Kazakhstan has declared a nationwide state of emergency after protests over a fuel price hike erupted into clashes and saw demonstrators storm government buildings. Russian news agencies Interfax, TASS and RIA Novosti reported the Kazakhstan government’s decision, quoting a statement shown on Kazakh state television.
The Kazakhstan government had earlier imposed states of emergency on the epicentres of the wild demonstrations — financial capital Almaty, the Mangystau province, and capital Nur-Sultan.
Earlier today, Kazakh President Kassym-Jomart Tokayev vowed to take tough action to quell deadly protests that posed the biggest challenge to the country’s leadership in decades.
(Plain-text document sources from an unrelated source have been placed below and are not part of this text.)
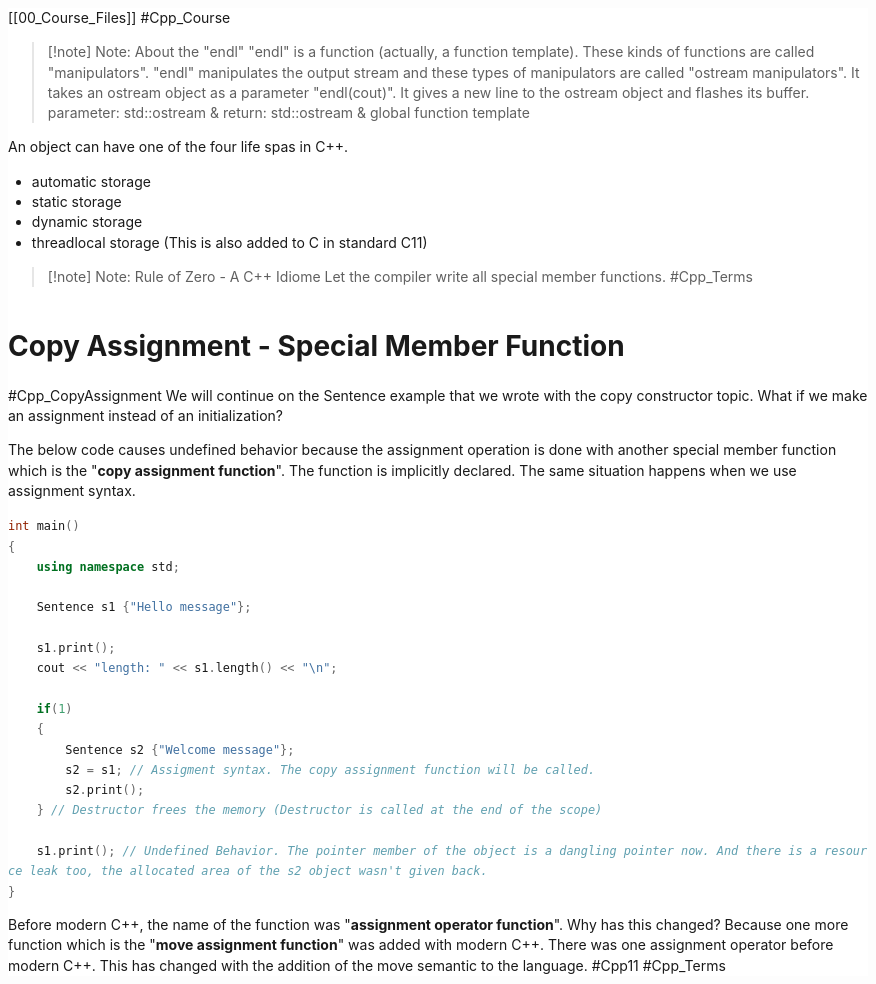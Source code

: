 [[00_Course_Files]]
#Cpp_Course 

 > [!note] Note: About the "endl"
 > "endl" is a function (actually, a function template). These kinds of functions are called "manipulators". "endl" manipulates the output stream and these types of manipulators are called "ostream manipulators". It takes an ostream object as a parameter  "endl(cout)". It gives a new line to the ostream object and flashes its buffer.
 > parameter: std::ostream &
 > return: std::ostream &
 > global function template
 
 An object can have one of the four life spas in C++.
 - automatic storage
 - static storage
 - dynamic storage
 - threadlocal storage (This is also added to C in standard C11)

> [!note] Note: Rule of Zero - A C++ Idiome
> Let the compiler write all special member functions. #Cpp_Terms 

# Copy Assignment - Special Member Function
#Cpp_CopyAssignment
We will continue on the Sentence example that we wrote with the copy constructor topic. What if we make an assignment instead of an initialization?

The below code causes undefined behavior because the assignment operation is done with another special member function which is the "**copy assignment function**". The function is implicitly declared. The same situation happens when we use assignment syntax.
```cpp
int main()
{
	using namespace std;

	Sentence s1 {"Hello message"};

	s1.print();
	cout << "length: " << s1.length() << "\n";

	if(1)
	{
		Sentence s2 {"Welcome message"};
		s2 = s1; // Assigment syntax. The copy assignment function will be called.
		s2.print();
	} // Destructor frees the memory (Destructor is called at the end of the scope)

	s1.print(); // Undefined Behavior. The pointer member of the object is a dangling pointer now. And there is a resource leak too, the allocated area of the s2 object wasn't given back.
}
```

Before modern C++, the name of the function was "**assignment operator function**". Why has this changed? Because one more function which is the "**move assignment function**" was added with modern C++. There was one assignment operator before modern C++. This has changed with the addition of the move semantic to the language. #Cpp11 #Cpp_Terms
The demonstrations started over the weekend in western Kazakhstan over a jump in fuel prices but quickly spilt into broader discontent drawing thousands to the streets across the country.
In the former capital, Almaty, both city hall and the president’s residence were ablaze after protesters stormed the buildings yesterday, Interfax reported.
“I intend to act as harshly as possible,” Tokayev said in a national address. Law-enforcement officers were killed in the line of duty, he said, blaming the protests on “financially motivated conspirators”.
Some of the protesters called for the country’s first president, Nursultan Nazarbayev, who for over three decades has been the major political force in the country, to let go of the reins of power and chose Tokayev as successor in 2019.
Tokayev, whose primary residence is in the capital Nur-Sultan, initially sought to appease protesters by imposing price caps on motor fuels for the next six months and accepting his government’s resignation. He also declared a state of emergency in and around Almaty, Nur-Sultan and the oil-rich Mangystau region, but the measures failed to ease the tensions.
Tokayev also announced that he was taking over as head of the Security Council from Nazarbayev and pledged to stay in the capital “whatever happens”.
Belarus President Alexander Lukashenko discussed the unrest in Kazakhstan in separate conversations on Wednesday with Russian President Vladimir Putin and Kazakh President Kassym-Jomart Tokayev, the Belarusian news agency Belta said.
Kremlin spokesman Dmitry Peskov has said that Kazakhstan could solve its own problems and it was important that no external agency interfered.